Tahun 2015, menjadi tahun dengan bencana asap teparah di Riau. Musibah ini juga merundung sepertiga wilayah Indonesia. Hutan dan lahan terbakar dimana-mana. Musim panas tahun lalu sungguh mengerikan. Bahwa hampir semua sektor baik perekonomian, pendidikan, juga merasakan dampaknya.
Suara protes terhadap kinerja pemerinta yang tidak becus menggaung dimana-mana. Bahkan ribuan mahasiswa turun ke jalan untuk menyuarakan keadilan.
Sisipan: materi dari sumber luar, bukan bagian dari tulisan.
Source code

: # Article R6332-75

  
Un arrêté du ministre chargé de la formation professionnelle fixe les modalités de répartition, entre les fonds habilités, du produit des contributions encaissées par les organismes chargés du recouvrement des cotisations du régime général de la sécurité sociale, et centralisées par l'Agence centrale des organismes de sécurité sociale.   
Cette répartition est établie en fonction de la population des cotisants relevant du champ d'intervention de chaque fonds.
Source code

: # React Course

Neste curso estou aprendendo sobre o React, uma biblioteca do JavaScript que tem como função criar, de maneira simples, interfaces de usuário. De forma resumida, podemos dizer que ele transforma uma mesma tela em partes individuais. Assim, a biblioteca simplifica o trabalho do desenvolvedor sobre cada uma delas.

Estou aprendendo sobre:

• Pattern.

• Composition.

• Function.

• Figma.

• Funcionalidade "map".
Gejolak sosial mencuat, masyarakat menuntut pemerintah, agar negeri Lancang Kuning bebas asap.
Di tengah riak gejolak itu, 5 warga Riau akhinya mengembuskan nafas terakhir karena tak kuat menahan penyakitnya yang kian parah. Karena setiap hati mereka terpapar asap. Baru-baru ini juga sempat dilakukan gugatan masyarakat dalam bentuk citizen law suit. Dan masuk ke meja persidangan.
Saat itu aparat kepolisian menetapkan 18 perusahan yang diduga terlibat menyumbang asap karena area konsesinya terbakar. Namun ada 11 perusahaan yang ternyata dihentikan proses penyelidikannya. 11 perusahaan yang dihentikan perkaranya oleh Polda Riau, yakni PT Siak Raya Timber, PT Prawang Sukses Perkasa Industri, PT Hurani Soal Lestari, PT Bukit Raya Pelalawan, dan KUD Bisa Ina Jaya Langgam, dan perusahaan sawit PT Pan United, PT Riau Jaya Utama, PT Alam Lestari, PT Parawira dan PT Langgam Intri Hibrido.
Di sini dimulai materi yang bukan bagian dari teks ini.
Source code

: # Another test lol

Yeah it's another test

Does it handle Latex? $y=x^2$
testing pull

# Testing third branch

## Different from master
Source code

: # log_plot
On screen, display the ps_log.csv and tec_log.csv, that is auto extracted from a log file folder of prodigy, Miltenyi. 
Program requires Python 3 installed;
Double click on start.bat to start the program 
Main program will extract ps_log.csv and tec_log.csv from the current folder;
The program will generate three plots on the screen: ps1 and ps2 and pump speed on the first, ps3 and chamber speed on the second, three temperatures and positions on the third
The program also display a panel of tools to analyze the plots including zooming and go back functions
Hasil investigasi Jikalahari menemukan, sepanjang tahun 2016 ada 11 Korporasi dihentikan perkayanya. 2 perusahaan masuk dalam proses sidik dan 2 perusahaan di SP21. Pada September 2015, saat polusi asap Karhutla, para pembakar hutan dan lahan salah dari areal perusahaan menimpa 4 juta warga Riau, Polda Riau bergerak cepat dan meringkus 18 perusahaan. Diantaranya ada 11 perusahaan HTI dan 7 perusahan sawit.
Dalam perkembangannya, baru PT Langgam Inti Hibrido dan PT Palm Lestari Makmur yang naik ke pengadilan. “Itupun jadi terdakwa dan tersangka perorangan. Bukan perusahaannya,” kata Woro. Dengan dilakukannya penghentian proses penyidikan terhadap 11 perusahaan itu sama saja dengan Kapolda Riau telah melanggar Inpres nomor 07 tahun 2015, tentang aksi brutal pencegahan dan pemberantasan korupsi tahun 2015.
“Desakan kepada pemerintah untuk lanjutkan pememeriksaan itu harus dilakukan. Ini hanya bentuk yang ingin kami lakukan untuk memberi rasa keadilan tehadap 5 korban yang meninggal dunia karena asap di Riau tahun lalu,” ujar Made Ali.
Dihentikannya proses penyidikan terhadap 11 perusahaan tersebut merubakan bentuk kekalahan aparat dan pemerintah melawan perusahaan. Maka dalam situasi seperti ini juga akan lebih mudah terjadi dalam kasus, kasus lain. Sebelumnya, kata Made tim Pansus Lahan yang dibentuk DPRD Provinsi Riau juga menemukan ada banyak pelanggaran yang dilakukan perusahan, baik sawit ataupun HTI di Riau.
“Satgas yang dibentuk pemerintah memang sudah bekerja memadamkan api. Namun persoalan asap di Riau tidak sebatas memadamkan api saja. Masalah kepemilihan dan pengelolaan tanah menjadi pokok persoalan penting yang harus di tuntaskan,” tambahnya.